Installé depuis moins de deux années en France, Andrea Marcialis a déjà dépassé les 500.000 € de gains cette année. Un résultat remarquable pour celui qui a moins de 30 chevaux dans ses boxes. Surtout que dans 10 jours, il sera au départ du Qatar Prix de l’Arc de Triomphe et du Qatar Prix Marcel Boussac (Grs1)…

Par Adrien Cugnasse

En avril 2016, Andrea Marcialis, alors âgé de 32ans, a sellé son premier partant en tant qu’entraîneur français. Poussé par sa famille, il avait alors décidé de tourner la page des courses italiennes. Depuis cette date, sa maîtrise de la langue de Molière a grandement progressé. Tout comme celle du programme français. Il s’apprête à écrire une autre page de son odyssée hippique en s’attaquant à deux monuments de la France hippique, l’Arc et le Marcel Boussac. Au sujet de son premier partant dans la grande course française, le Cantilien nous a confié : « Way to Paris (Champs Élysées) est un cheval de Gr2 en terrain léger. Mais lorsqu’il pleut, il a la pointure pour les Grs1. En terrain lourd, il progresse de 10 longueurs ! C’est pour cette raison que nous n’avons jamais tenté les États-Unis, surtout que là-bas, il faut partir très vite, ce qu’il ne sait pas faire. Cette année, il va prendre part au Qatar Prix de l’Arc de Triomphe (Gr1). Si tout se passe bien, il pourrait ensuite tenter sa chance dans le Hong Kong Vase (Gr1) ou dans le Prix du Conseil de Paris (Gr2). Dans tous les cas, nous prierons pour avoir de la pluie. Pour l’Arc, je pense que Cristian Demuro, qui l’a monté lors de ses six dernières sorties, aura d’autres engagements. Alors j’espère trouver un autre très bon jockey. Le cheval n’est pas facile, mais si la météo est de notre côté, il peut vraiment faire quelque chose. Je l’espère sincèrement pour son propriétaire, Paolo Ferrario, qui nous a toujours soutenus. Avec Way to Paris, il a un très bon cheval, cinq fois dans les quatre premiers en six sorties au niveau Groupe cette année ! »

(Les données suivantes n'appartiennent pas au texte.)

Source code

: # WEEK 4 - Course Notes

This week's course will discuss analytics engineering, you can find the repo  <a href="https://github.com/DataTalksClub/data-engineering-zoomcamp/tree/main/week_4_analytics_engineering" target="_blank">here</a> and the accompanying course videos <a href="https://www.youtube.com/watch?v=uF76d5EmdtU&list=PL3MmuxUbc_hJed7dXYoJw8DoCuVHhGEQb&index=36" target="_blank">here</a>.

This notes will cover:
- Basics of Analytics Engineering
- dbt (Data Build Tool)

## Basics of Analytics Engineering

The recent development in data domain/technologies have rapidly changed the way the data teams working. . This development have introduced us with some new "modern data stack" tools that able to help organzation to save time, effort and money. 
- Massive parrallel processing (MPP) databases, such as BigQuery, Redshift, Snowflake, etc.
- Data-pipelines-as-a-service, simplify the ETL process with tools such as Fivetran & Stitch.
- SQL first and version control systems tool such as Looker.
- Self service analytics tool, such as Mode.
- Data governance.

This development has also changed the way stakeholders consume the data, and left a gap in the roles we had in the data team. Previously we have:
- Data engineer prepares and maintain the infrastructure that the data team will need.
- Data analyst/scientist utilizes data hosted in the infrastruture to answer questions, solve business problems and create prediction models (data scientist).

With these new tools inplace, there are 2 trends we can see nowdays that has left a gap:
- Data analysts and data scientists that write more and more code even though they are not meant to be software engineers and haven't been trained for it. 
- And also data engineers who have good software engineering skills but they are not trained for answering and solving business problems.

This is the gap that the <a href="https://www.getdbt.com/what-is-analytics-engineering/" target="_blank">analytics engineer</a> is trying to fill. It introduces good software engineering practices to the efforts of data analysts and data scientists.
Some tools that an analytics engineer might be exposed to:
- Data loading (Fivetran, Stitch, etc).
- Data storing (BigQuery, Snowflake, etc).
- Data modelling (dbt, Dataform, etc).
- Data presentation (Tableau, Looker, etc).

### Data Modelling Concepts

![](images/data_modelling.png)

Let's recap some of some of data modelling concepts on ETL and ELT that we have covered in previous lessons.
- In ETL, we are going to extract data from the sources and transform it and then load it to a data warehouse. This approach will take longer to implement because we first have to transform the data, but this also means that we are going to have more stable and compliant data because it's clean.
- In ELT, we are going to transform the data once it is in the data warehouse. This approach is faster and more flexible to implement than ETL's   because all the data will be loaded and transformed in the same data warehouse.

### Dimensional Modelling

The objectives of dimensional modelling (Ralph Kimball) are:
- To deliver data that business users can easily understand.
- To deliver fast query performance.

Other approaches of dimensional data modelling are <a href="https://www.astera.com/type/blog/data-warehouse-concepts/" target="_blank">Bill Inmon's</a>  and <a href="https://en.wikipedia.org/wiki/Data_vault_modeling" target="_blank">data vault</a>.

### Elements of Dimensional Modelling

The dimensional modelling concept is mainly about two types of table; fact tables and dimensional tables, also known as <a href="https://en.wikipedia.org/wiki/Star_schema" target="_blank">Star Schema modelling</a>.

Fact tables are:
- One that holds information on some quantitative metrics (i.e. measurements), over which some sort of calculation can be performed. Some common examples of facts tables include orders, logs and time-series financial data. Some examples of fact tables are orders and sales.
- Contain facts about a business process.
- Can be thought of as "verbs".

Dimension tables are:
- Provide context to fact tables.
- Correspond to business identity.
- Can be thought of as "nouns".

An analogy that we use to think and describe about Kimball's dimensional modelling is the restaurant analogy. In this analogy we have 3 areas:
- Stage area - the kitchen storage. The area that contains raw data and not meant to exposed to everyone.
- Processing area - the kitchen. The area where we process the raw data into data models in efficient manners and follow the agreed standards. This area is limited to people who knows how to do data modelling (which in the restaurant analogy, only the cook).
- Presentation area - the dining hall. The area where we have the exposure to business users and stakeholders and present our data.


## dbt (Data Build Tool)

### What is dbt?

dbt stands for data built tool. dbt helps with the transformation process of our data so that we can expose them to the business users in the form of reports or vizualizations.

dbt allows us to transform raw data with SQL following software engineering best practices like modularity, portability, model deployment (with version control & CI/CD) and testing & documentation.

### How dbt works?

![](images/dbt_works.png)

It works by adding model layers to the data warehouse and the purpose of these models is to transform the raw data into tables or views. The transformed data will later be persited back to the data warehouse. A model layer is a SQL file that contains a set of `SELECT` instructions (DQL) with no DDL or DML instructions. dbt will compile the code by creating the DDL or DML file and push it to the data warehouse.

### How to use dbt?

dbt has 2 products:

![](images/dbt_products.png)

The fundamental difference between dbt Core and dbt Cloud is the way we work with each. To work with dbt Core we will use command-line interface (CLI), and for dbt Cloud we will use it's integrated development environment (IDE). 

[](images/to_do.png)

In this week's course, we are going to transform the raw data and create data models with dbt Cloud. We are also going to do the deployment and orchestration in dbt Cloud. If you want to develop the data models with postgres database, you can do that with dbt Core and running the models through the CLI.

Un cheval difficile. Souvent placé, en signant de belles fins de course comme dans le Grand Prix de Chantilly (Gr2), dans le Prix d'Hédouville ou dans le Prix Exbury (Grs3), Way to Paris n’a pour l’instant jamais gagné en France. Son entraîneur nous a expliqué : « C’est un cheval que nous avons fait vieillir. Nous l’avons attendu et nous sommes récompensés par le fait qu’il est bien mieux que l’année dernière. C’est à ce jour le sujet le plus compliqué que j’aie eu à entraîner. Le matin, il faut vraiment le respecter car il a beaucoup de caractère. Si on le braque, si on lui demande trop, il devient difficile à la piste le lendemain. C’est aussi un cheval très chaud et fort. Avec lui, on travaille avant tout le mental. Il faut donc le faire venir avec les courses. Et à Deauville, après deux mois sans compétition, il a mal couru. Surtout qu’en août il faisait chaud et il déteste cela. Dernièrement, à ParisLongchamp, il a un peu tiré et s’est classé quatrième du Qatar Prix Foy (Gr2), derrière trois gagnants de Gr1, Waldgeist (Galileo), Talismanic (Medaglia d'Oro) et Cloth of Stars (Sea the Stars). Dans l’absolu, suivre Waldgeist quand il accélère sur 2.400m, c’est difficile. Et ça l’est d’autant plus pour Way to Paris, dont la distance idéale doit se situer autour des 2.800m. Il a le niveau pour courir face à ces chevaux, mais il faut composer avec sa nature. C’est un sujet qu’on est obligé de faire courir derrière. On ne peut pas le faire partir fort, il sort d’ailleurs régulièrement mal des boîtes. Mais, très souvent, il signe de superbes fins de course, en refaisant beaucoup de terrain, comme lors du Grand Prix de Chantilly (Gr2). Dans le parcours, on doit le faire dormir à l’arrière-garde. Si vous le placez parmi les trois ou quatre premiers, il peut se mettre à tirer. Mon souhait, c’est qu’il pleuve pour l’Arc. Si tel est le cas, beaucoup de chevaux vont venir à l’extérieur et nous aurons une carte à jouer. »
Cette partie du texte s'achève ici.